**Activity:** Restate the entries below exactly. Images are not part of the copy.

── Excerpted data

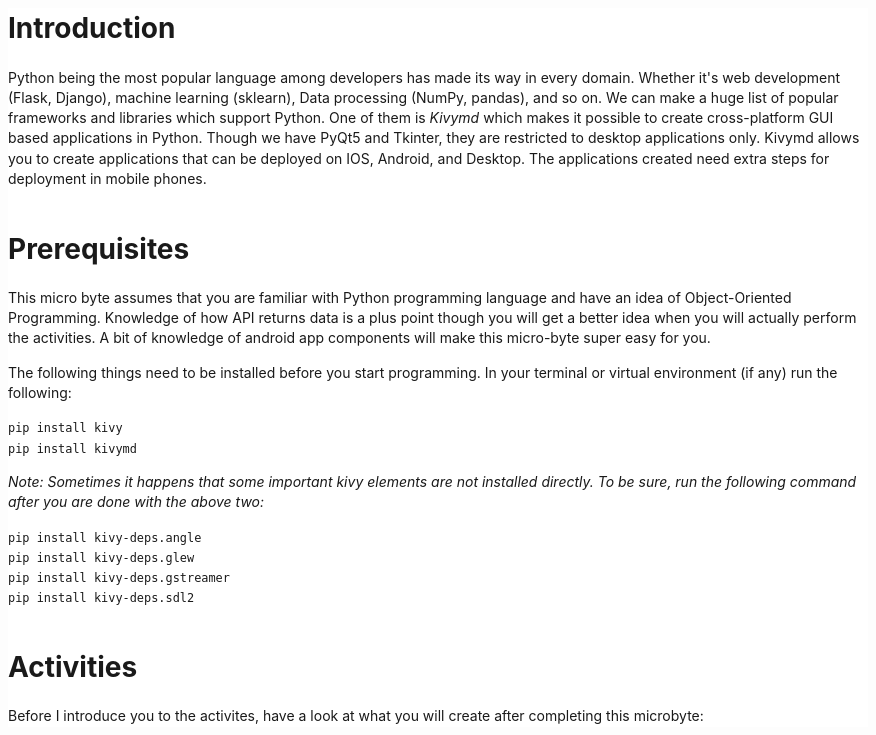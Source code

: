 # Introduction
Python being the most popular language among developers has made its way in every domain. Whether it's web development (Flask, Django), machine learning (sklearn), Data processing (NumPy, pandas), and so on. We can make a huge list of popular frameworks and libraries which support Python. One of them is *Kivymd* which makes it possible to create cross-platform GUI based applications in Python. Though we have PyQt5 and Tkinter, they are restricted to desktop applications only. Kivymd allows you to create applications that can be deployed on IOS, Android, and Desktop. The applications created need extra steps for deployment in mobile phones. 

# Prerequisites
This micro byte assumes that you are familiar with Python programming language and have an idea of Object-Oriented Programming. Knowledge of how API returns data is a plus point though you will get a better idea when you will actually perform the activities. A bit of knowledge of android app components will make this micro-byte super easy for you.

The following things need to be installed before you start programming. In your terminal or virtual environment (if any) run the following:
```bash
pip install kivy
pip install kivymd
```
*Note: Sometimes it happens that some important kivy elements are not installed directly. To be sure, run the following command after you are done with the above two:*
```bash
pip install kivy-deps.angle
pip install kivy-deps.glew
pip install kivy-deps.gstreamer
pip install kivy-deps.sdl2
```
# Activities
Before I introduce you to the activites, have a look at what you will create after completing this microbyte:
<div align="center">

────

**Result:**
Source code

: # Introduction
Python being the most popular language among developers has made its way in every domain. Whether it's web development (Flask, Django), machine learning (sklearn), Data processing (NumPy, pandas), and so on. We can make a huge list of popular frameworks and libraries which support Python. One of them is *Kivymd* which makes it possible to create cross-platform GUI based applications in Python. Though we have PyQt5 and Tkinter, they are restricted to desktop applications only. Kivymd allows you to create applications that can be deployed on IOS, Android, and Desktop. The applications created need extra steps for deployment in mobile phones. 

# Prerequisites
This micro byte assumes that you are familiar with Python programming language and have an idea of Object-Oriented Programming. Knowledge of how API returns data is a plus point though you will get a better idea when you will actually perform the activities. A bit of knowledge of android app components will make this micro-byte super easy for you.

The following things need to be installed before you start programming. In your terminal or virtual environment (if any) run the following:
```bash
pip install kivy
pip install kivymd
```
*Note: Sometimes it happens that some important kivy elements are not installed directly. To be sure, run the following command after you are done with the above two:*
```bash
pip install kivy-deps.angle
pip install kivy-deps.glew
pip install kivy-deps.gstreamer
pip install kivy-deps.sdl2
```
# Activities
Before I introduce you to the activites, have a look at what you will create after completing this microbyte:
<div align="center">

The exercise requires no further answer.